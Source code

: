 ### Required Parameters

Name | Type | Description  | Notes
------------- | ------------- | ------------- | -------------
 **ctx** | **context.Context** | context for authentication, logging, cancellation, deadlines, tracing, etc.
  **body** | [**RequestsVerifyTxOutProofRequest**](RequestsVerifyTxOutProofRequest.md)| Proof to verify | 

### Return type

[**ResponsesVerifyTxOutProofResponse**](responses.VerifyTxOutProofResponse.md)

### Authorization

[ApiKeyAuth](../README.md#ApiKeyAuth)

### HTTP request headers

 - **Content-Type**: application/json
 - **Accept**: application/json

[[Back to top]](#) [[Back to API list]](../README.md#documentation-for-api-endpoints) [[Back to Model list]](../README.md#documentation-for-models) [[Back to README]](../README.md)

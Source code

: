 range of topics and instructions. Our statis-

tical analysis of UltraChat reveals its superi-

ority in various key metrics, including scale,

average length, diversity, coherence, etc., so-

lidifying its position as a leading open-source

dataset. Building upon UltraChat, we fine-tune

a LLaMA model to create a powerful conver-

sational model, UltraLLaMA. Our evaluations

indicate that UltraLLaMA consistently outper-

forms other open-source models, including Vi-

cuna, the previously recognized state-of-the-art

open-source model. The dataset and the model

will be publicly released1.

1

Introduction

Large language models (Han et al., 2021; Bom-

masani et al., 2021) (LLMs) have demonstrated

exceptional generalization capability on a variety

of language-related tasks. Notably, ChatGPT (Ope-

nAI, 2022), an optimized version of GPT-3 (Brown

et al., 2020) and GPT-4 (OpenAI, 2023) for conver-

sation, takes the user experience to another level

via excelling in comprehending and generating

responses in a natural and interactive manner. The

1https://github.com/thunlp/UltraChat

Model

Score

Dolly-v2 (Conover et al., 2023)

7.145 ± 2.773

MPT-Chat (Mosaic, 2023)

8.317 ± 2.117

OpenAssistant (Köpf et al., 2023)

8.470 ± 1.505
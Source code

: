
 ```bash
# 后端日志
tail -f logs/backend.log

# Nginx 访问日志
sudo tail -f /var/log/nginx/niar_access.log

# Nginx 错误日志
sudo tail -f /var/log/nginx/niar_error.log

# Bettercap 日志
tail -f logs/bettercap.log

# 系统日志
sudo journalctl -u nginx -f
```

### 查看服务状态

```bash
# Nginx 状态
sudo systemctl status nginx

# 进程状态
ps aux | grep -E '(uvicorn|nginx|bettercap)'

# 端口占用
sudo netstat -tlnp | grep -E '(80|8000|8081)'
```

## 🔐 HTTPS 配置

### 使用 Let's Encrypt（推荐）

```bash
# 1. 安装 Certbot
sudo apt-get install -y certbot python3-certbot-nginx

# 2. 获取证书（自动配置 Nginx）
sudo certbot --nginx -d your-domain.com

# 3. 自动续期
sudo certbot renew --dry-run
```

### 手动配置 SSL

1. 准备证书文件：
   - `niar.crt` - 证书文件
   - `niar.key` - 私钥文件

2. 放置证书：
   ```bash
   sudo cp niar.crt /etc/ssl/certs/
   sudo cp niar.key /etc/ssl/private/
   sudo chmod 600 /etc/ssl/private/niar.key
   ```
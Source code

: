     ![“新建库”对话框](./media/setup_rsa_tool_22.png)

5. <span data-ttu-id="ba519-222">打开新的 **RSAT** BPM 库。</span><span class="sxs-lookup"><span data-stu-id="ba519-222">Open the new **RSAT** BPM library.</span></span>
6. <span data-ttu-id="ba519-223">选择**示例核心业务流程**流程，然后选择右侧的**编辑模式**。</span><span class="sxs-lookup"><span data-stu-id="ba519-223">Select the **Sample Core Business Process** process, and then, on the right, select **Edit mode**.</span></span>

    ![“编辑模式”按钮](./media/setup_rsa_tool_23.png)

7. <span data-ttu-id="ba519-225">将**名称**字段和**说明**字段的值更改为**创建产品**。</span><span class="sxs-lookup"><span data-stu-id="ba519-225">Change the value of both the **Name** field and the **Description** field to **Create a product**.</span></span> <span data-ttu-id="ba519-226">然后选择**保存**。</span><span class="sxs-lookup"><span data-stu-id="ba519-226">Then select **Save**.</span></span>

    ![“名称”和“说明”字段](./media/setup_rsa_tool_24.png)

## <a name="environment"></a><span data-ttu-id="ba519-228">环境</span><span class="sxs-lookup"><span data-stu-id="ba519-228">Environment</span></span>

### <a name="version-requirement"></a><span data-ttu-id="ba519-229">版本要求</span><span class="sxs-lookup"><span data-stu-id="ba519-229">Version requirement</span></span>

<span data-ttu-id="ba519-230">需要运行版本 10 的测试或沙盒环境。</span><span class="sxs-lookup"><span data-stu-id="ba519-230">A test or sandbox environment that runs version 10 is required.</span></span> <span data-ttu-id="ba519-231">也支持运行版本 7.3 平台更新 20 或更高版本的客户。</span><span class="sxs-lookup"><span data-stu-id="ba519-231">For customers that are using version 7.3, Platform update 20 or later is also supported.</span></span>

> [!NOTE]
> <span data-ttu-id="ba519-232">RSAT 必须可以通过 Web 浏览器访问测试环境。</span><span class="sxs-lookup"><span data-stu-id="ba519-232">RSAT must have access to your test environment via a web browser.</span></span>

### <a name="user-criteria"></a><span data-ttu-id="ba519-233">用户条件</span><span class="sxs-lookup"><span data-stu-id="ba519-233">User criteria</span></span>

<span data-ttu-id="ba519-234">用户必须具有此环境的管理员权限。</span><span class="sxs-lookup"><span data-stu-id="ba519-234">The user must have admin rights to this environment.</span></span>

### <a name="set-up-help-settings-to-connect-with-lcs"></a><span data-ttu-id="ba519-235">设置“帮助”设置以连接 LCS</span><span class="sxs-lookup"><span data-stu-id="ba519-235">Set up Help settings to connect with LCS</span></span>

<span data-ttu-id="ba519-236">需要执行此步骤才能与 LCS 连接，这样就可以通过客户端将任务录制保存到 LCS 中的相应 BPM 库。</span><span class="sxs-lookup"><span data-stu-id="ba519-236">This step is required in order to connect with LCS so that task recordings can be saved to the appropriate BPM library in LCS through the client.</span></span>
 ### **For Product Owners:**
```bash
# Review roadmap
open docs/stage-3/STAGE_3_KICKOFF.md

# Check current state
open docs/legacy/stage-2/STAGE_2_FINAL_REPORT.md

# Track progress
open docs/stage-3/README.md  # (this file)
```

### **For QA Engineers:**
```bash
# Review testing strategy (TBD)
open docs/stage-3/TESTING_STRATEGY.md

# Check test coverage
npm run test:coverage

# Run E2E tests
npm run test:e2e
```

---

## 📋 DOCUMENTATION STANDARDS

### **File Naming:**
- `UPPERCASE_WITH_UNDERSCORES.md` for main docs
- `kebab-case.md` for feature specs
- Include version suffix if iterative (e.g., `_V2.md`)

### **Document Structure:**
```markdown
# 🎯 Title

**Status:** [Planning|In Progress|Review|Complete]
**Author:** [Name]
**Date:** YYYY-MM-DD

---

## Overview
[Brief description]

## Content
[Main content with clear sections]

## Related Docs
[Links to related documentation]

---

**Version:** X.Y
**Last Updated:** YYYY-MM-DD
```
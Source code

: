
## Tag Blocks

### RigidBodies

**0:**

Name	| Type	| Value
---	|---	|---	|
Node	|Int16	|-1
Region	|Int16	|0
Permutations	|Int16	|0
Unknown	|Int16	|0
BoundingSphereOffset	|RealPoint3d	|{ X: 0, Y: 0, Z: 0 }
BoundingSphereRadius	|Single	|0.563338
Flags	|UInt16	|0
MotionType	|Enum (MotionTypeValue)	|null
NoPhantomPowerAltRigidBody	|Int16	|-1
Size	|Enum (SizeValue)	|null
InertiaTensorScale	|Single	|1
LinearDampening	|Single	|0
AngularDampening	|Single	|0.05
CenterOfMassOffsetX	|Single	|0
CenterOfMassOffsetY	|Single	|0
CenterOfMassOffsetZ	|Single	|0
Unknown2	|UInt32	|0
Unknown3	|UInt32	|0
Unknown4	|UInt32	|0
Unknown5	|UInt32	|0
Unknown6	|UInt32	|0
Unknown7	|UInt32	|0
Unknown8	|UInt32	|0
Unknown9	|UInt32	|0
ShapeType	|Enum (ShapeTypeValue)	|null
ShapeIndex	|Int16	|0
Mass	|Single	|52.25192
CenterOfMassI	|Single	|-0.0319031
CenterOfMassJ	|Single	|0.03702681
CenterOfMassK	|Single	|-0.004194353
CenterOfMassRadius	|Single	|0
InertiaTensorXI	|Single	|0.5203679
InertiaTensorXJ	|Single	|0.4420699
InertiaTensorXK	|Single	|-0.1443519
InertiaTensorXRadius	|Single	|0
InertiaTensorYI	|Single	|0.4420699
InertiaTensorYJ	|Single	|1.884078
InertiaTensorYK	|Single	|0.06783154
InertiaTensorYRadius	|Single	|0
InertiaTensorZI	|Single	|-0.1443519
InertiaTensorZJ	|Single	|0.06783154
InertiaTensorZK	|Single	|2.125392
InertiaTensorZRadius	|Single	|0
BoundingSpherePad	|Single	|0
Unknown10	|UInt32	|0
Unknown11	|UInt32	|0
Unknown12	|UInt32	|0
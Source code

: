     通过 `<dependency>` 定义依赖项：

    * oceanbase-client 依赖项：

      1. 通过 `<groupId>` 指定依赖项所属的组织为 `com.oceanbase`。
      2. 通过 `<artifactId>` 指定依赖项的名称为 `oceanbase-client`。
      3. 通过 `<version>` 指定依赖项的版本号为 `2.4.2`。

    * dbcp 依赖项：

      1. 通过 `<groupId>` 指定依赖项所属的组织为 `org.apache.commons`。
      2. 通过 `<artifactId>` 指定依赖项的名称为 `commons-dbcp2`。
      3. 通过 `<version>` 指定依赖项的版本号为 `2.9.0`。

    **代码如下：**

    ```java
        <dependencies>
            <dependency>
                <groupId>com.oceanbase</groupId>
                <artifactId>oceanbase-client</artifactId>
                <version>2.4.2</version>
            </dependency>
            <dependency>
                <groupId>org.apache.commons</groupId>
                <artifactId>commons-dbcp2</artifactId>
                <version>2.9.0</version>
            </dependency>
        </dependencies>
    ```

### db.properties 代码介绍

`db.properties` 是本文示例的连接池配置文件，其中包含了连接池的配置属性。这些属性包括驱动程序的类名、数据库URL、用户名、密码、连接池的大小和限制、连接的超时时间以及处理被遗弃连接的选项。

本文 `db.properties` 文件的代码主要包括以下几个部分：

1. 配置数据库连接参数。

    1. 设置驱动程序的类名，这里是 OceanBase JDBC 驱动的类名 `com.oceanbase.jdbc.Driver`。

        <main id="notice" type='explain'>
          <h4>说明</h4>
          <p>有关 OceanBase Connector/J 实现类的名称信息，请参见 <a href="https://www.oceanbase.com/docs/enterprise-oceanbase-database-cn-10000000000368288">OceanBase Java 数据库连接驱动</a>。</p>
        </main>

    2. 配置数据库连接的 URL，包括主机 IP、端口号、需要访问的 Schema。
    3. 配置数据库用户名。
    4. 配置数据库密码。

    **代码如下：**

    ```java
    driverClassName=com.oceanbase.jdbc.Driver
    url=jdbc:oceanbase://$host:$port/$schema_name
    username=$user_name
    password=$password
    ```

## Task item
Please write out the material word for word from its first line through the line holding "### Return type", including both, and no line past it.

## Completed task
Source code

: ### Required Parameters

Name | Type | Description  | Notes
------------- | ------------- | ------------- | -------------
 **ctx** | **context.Context** | context for authentication, logging, cancellation, deadlines, tracing, etc.
  **body** | [**RequestsVerifyTxOutProofRequest**](RequestsVerifyTxOutProofRequest.md)| Proof to verify | 

### Return type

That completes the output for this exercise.